A esperança de vida pode ser influenciada por diversos fatores, desde a alimentação à prática de exercício físico, passando por relações sociais e hábitos de sono. Agora, um estudo sugere que o lugar onde se vive também faz diferença e que nem todas as águas são iguais quando se trata de longevidade.
De acordo com a Women´s Health, site especializado em lifestyle, os investigadores da Ohio State University, concluiram que residir junto a determinadas zonas de água está ligado a uma vida mais longa.
Jianyong Wu, cientista de saúde ambiental da mesma instituição, afirma que os residentes costeiros podem viver, em média, um ano ou mais acima da média nacional de 79 anos.
Por contraste, aqueles que habitam áreas urbanas junto a rios ou lagos interiores registam uma esperança de vida em torno dos 78 anos. A análise baseou-se em registos censitários de 66.263 pessoas, procurando relacionar a longevidade com a proximidade de corpos de água.
O litoral faz a diferença
Segundo a equipa, vários fatores podem explicar esta diferença. As zonas costeiras tendem a apresentar temperaturas mais moderadas ao longo do ano, melhor qualidade do ar e maiores oportunidades de lazer ao ar livre.
Além disso, o preço das habitações junto ao mar é, em média, mais elevado, refletindo um estatuto socioeconómico superior que também contribui para a saúde e a longevidade, segundo a mesma fonte.
Águas interiores nem sempre ajudam
Em contraste, viver junto a rios ou lagos interiores apresenta resultados mais variados. Áreas rurais podem ainda proporcionar algum benefício, embora menos acentuado do que a vida à beira-mar.
Já nas zonas urbanas, a poluição, a falta de espaços seguros para atividade física e o risco de inundações são apontados por Yanni Cao, geógrafo ecológico da Ohio State University, como fatores que diminuem a esperança de vida.

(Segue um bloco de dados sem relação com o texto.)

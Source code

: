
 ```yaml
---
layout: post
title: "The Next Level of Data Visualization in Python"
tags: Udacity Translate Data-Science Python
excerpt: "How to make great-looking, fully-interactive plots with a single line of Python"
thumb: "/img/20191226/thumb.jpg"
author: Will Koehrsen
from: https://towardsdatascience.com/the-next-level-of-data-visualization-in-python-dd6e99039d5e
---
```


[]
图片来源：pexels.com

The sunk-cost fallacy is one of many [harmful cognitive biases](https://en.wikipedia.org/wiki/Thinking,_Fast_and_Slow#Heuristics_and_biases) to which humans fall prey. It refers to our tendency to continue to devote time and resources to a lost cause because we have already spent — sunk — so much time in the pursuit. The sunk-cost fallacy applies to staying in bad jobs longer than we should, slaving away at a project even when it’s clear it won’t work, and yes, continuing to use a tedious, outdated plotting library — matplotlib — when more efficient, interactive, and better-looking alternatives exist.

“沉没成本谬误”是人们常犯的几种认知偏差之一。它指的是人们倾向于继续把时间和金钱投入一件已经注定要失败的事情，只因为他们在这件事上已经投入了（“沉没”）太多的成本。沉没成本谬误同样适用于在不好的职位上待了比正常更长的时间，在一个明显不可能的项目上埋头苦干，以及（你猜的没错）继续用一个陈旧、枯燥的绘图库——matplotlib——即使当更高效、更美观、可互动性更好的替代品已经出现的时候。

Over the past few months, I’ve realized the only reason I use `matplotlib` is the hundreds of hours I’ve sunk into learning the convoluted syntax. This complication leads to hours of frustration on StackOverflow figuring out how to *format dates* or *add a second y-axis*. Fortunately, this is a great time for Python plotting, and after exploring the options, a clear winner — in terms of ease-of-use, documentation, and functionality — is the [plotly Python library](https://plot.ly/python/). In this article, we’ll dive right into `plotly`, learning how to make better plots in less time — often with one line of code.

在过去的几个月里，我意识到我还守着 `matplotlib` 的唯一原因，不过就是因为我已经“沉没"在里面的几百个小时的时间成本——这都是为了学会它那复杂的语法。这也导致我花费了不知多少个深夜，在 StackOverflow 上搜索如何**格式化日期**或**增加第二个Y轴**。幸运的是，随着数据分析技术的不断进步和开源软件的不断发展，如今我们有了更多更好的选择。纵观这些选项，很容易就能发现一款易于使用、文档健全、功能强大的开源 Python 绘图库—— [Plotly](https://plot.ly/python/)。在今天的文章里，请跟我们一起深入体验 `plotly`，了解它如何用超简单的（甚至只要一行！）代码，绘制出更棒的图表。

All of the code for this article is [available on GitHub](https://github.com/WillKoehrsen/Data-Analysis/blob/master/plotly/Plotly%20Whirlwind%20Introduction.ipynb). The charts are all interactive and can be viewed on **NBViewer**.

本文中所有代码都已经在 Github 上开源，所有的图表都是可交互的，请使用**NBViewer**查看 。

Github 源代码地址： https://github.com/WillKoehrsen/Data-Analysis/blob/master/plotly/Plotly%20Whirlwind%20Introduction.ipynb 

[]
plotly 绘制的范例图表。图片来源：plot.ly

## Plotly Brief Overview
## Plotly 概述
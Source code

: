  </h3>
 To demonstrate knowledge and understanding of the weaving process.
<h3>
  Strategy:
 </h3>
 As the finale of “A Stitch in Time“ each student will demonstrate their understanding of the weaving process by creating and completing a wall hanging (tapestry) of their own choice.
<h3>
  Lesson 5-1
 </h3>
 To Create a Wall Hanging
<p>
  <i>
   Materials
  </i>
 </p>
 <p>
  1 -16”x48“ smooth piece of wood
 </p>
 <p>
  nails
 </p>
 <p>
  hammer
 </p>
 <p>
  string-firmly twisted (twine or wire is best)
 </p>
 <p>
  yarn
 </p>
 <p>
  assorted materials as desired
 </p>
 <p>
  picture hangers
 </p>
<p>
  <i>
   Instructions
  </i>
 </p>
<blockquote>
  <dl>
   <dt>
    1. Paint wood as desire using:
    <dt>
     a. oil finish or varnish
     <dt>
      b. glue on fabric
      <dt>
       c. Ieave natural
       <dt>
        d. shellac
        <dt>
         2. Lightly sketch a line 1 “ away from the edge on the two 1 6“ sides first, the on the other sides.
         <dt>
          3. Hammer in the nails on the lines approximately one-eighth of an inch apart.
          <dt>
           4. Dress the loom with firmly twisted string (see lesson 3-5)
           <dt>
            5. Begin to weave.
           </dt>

Mais do que o local: hábitos continuam decisivos
O estudo reforça a ideia de que o local de residência influencia a saúde, complementando outras estratégias já conhecidas para aumentar a longevidade, como uma alimentação equilibrada, prática regular de exercício, sono adequado, consumo de frutas e vegetais e manutenção de relações sociais.
Tal como refere a Women´s Health, agora, percebe-se que a proximidade do mar surge como um aliado inesperado na busca por mais anos de vida.